Figure 5: Internal response probability of occurrence curves for two different noise levels. When the noise is greater, the curves are wider (more spread) and there is more overlap.
Discriminability index (d'): Thus, the discriminability of a signal depends both on the separation and the spread of the noise-alone and signal-plus-noise curves. To write down a complete description of how discriminable the signal is from no-signal, we want a formula that captures both the separation and the spread. The most widely used measure is called d-prime (d' ), and its formula is simply:
d' = separation / spread
This number, d', is an estimate of the strength of the signal. Its primary virtue, and the reason that it is so widely used, is that its value does not depend upon the criterion the subject is adopting, but instead it is a true measure of the internal response.
Estimating d': To recap... Increasing the stimulus strength separates the two (noise-alone versus signal-plus-noise) probability of occurrence curves. This has the effect of increasing the hit and correct rejection rates. Shifting to a high criterion leads to fewer false alarms, fewer hits, and fewer surgical procedures. Shifting to a low criterion leads to more hits (lots of worthwhile surgeries), but many false alarms (unnecessary surgeries) as well. The discriminability index, d', is a measure of the strength of the internal response that is independent of the criterion.

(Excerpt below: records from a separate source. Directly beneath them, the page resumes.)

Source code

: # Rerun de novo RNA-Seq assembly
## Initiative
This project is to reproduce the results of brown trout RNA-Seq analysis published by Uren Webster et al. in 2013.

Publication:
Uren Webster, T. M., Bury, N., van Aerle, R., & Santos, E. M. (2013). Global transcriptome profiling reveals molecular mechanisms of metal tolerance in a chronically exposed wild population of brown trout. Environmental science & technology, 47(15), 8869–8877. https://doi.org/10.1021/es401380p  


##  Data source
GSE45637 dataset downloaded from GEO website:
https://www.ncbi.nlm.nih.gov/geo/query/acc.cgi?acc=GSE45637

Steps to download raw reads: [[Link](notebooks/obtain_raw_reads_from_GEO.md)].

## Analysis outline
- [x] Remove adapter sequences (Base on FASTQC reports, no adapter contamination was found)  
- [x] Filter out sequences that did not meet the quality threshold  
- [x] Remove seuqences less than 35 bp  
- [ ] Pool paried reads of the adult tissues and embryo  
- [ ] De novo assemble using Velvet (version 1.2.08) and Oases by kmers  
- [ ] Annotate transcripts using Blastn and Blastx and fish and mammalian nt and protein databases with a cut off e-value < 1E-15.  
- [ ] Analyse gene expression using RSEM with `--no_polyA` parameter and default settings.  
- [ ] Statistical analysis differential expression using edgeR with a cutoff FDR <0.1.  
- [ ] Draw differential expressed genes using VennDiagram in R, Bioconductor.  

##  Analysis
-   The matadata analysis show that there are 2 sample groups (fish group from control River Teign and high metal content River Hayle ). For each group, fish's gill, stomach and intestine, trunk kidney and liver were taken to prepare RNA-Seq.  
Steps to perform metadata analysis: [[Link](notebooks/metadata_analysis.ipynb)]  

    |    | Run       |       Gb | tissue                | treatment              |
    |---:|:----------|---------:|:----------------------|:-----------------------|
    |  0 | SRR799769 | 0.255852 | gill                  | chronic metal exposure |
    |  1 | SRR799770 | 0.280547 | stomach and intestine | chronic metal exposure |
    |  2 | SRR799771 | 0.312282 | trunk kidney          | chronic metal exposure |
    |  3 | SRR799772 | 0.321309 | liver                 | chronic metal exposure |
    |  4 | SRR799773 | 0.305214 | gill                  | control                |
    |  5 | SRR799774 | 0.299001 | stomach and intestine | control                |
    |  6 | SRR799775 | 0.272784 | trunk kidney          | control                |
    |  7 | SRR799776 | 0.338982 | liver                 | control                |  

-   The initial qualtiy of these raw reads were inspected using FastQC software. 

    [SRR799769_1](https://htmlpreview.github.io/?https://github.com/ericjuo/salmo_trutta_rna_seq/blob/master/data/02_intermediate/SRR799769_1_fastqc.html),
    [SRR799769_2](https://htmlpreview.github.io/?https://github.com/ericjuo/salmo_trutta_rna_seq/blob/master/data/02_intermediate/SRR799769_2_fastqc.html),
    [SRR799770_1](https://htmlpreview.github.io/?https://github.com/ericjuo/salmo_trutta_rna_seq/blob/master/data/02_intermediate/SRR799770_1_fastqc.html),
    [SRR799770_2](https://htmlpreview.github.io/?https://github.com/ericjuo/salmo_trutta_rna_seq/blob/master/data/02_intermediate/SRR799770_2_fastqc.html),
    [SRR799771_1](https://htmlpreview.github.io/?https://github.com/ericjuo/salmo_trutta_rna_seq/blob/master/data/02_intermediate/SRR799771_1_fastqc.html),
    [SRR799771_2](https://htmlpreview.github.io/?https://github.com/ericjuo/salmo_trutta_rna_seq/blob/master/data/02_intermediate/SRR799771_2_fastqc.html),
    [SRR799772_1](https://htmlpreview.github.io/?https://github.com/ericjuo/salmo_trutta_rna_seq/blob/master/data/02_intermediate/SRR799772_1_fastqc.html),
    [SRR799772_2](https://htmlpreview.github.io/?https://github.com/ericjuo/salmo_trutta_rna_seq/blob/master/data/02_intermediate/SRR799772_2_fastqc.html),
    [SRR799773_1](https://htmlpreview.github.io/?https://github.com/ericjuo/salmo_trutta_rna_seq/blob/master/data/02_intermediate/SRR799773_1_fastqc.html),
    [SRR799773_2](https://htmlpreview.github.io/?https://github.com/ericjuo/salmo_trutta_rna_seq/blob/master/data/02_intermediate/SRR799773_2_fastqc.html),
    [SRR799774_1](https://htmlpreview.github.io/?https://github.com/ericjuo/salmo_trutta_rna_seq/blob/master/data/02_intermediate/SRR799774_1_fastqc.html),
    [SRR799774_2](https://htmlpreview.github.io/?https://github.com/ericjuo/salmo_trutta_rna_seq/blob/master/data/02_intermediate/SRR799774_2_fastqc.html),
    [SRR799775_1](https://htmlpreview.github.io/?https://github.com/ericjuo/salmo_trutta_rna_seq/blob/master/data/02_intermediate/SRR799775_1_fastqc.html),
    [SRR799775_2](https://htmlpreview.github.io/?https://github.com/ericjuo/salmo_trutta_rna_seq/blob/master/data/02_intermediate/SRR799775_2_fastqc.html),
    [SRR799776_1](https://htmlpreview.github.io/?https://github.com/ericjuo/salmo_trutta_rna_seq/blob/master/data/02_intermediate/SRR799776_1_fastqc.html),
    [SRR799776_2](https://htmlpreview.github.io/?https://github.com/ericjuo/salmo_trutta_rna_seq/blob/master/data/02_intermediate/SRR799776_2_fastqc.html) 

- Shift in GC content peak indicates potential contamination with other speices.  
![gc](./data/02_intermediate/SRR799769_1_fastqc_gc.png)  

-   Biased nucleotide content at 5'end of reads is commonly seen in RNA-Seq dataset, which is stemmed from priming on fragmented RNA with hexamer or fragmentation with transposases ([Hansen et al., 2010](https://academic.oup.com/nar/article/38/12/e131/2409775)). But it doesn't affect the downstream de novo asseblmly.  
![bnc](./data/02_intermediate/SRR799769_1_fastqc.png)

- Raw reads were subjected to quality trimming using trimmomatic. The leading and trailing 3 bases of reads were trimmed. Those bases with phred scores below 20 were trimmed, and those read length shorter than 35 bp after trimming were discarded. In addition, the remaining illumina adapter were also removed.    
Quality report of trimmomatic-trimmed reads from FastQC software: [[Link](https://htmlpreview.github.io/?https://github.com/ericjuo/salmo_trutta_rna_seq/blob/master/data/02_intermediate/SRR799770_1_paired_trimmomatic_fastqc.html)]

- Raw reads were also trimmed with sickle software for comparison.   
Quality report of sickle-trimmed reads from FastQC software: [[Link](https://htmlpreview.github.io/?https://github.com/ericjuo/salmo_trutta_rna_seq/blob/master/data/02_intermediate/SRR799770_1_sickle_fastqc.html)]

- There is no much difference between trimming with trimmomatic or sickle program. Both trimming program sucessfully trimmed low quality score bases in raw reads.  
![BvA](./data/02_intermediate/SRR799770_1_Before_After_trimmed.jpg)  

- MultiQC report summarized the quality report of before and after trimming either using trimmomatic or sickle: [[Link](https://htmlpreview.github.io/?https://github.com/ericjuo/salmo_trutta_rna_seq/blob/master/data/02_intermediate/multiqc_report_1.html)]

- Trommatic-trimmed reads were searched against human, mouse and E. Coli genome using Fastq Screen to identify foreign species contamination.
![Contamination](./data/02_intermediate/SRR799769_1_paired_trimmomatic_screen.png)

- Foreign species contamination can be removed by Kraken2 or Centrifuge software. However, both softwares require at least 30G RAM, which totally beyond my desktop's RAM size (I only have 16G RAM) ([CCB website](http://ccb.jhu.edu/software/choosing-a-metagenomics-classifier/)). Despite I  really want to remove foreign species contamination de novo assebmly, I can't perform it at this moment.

But how do we measure d'? The trick is that we have to measure both the hit rate and the false alarm rate, then we can read-off d' from an ROC curve. Figure 4 shows a family of ROC curves. Each of these curves corresponds to a different d-prime value; d'=0, d'=1, etc. As the signal strength increases, the internal response increases, the ROC curve bows out more, and d' increases.
So let's say that we do a detection experiment; we ask our doctor to detect tumors in 1000 CT scans. Some of these patients truly had tumors and some of them didn't. We only use patients who have already had surgery (biopsies) so we know which of them truly had tumors. We count up the number of hits and false alarms. And that drops us somewhere on this plot, on one of the ROC curves. Then we simply read off the d' value corresponding to that ROC curve. Notice that we need to know both the hit rate and the false alarm rate to get the discriminability index, d'.
Medical Malpractice Example: A study of doctors' performance was performed in Boston. 10,000 cases were analyzed by a special commission. The commission decided which were handled negligently and which well. They found that 100 were handled very badly and there is good cause for a malpractice suit. Of these 100, only 20 cases were pursued. What should we conclude?
Ralph Nader and others concluded that doctors are not being sued enough. But this conclusion was based on only partial information (hits and misses). I did not tell you what happened in the other 9900 cases. How many law suits were there in those cases? What if there were many (e.g., 9000 out of 9900) false alarms? The AMA concluded that doctors are being sued too much.